Occorre che i Fasci sopravvivano alla guerra: non che siano chiusi circoli avversi ad altre formazioni politiche, animati da rancori, da recriminazioni, da odii, ma che siano falangi operose aperte a tutti gli uomini di buona volontà, quale che sia la loro provenienza, quale che sia il loro passato.

(Benissimo:

Applausi).

I grandi problemi che tuttora ci premono noi possiamo affrontarli, noi li affronteremo, oso dirlo, con sereno ottimismo.

Ardua è ancora per questo nostro popolo la via della ascesa verso i beni supremi dell’umanità.

Ma noi la percorreremo, noi la conquisteremo, perchè nel nostro cammino ci illumina e ci riscalda il sole della vittoria.

Essa, l’alata Diva, non deve inspirarci tracotanza, sopraffazione, ebbrezza;

essa deve darci sicura coscienza, fiducia piena nella energia della nostra stirpe a cui è toccato ancora una volta di maravigliare di sè il mondo.

(Applausi).

Uomini e Governi saranno ancora logorati e consunti.

Codici e istituzioni muteranno.

Si trasformeranno antiche consuetudini di vita e di rapporti sociali.

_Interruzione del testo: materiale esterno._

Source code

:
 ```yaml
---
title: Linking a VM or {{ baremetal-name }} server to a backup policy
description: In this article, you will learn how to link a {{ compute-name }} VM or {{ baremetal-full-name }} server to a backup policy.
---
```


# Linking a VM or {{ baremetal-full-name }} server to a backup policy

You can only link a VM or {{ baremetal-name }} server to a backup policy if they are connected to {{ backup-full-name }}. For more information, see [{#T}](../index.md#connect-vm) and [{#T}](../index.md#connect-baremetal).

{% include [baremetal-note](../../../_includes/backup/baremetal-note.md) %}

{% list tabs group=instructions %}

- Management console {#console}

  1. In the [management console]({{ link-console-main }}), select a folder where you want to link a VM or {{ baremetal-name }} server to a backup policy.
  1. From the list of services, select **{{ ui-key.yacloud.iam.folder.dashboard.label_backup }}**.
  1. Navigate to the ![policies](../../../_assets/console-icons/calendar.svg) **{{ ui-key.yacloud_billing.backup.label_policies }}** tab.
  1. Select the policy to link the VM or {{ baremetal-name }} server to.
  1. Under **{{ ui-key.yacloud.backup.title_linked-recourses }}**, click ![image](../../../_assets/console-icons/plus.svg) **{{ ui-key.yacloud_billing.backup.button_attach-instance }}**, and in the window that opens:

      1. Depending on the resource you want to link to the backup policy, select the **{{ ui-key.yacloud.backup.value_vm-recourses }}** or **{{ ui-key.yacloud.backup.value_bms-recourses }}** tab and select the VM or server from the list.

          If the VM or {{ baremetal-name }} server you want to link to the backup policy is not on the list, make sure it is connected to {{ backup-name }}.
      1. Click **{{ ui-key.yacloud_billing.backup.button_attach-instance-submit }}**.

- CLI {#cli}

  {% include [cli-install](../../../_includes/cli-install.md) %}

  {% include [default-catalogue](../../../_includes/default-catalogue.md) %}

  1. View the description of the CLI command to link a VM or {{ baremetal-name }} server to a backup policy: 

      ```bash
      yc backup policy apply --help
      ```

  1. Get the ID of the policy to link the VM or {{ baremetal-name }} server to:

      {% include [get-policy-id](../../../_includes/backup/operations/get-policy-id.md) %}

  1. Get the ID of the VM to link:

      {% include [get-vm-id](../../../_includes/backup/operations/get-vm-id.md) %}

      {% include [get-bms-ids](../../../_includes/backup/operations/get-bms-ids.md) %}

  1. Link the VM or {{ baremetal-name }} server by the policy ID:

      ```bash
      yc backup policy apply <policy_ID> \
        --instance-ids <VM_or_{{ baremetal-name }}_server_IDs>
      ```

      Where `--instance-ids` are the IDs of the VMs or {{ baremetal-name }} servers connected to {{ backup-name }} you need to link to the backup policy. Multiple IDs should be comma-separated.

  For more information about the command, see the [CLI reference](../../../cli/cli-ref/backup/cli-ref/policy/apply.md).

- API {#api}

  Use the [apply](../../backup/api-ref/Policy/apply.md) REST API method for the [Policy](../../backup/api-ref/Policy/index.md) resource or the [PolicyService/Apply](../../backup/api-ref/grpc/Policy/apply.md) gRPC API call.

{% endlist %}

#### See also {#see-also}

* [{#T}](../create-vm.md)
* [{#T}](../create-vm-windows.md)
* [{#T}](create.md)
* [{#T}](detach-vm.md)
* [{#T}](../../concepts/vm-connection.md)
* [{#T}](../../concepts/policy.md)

Vecchi venerati idoli cadranno rovesciati e infranti.

Non importa:

Non importa:

Se gli Italiani sapranno essere, come hanno saputo essere, disposti al sacrificio e alla disciplina, dalla crisi, che ora si è aperta, della pace, l’Italia uscirà più grande e più onorata, come è uscita dalla crisi della guerra.

A Lei immanente, immortale, eterna; a Lei assunta nei cieli della storia fra gli effluvi purissimi del sangue dei suoi figli migliori; a Lei giuriamo di consacrare quello che ancora ci resta di forza e di vita.

Viva l’Italia:

Viva sempre e sopra tutto l’Italia:

(Applausi fragorosi e incessanti grida di viva Salandra raccolgono la chiusa del discorso).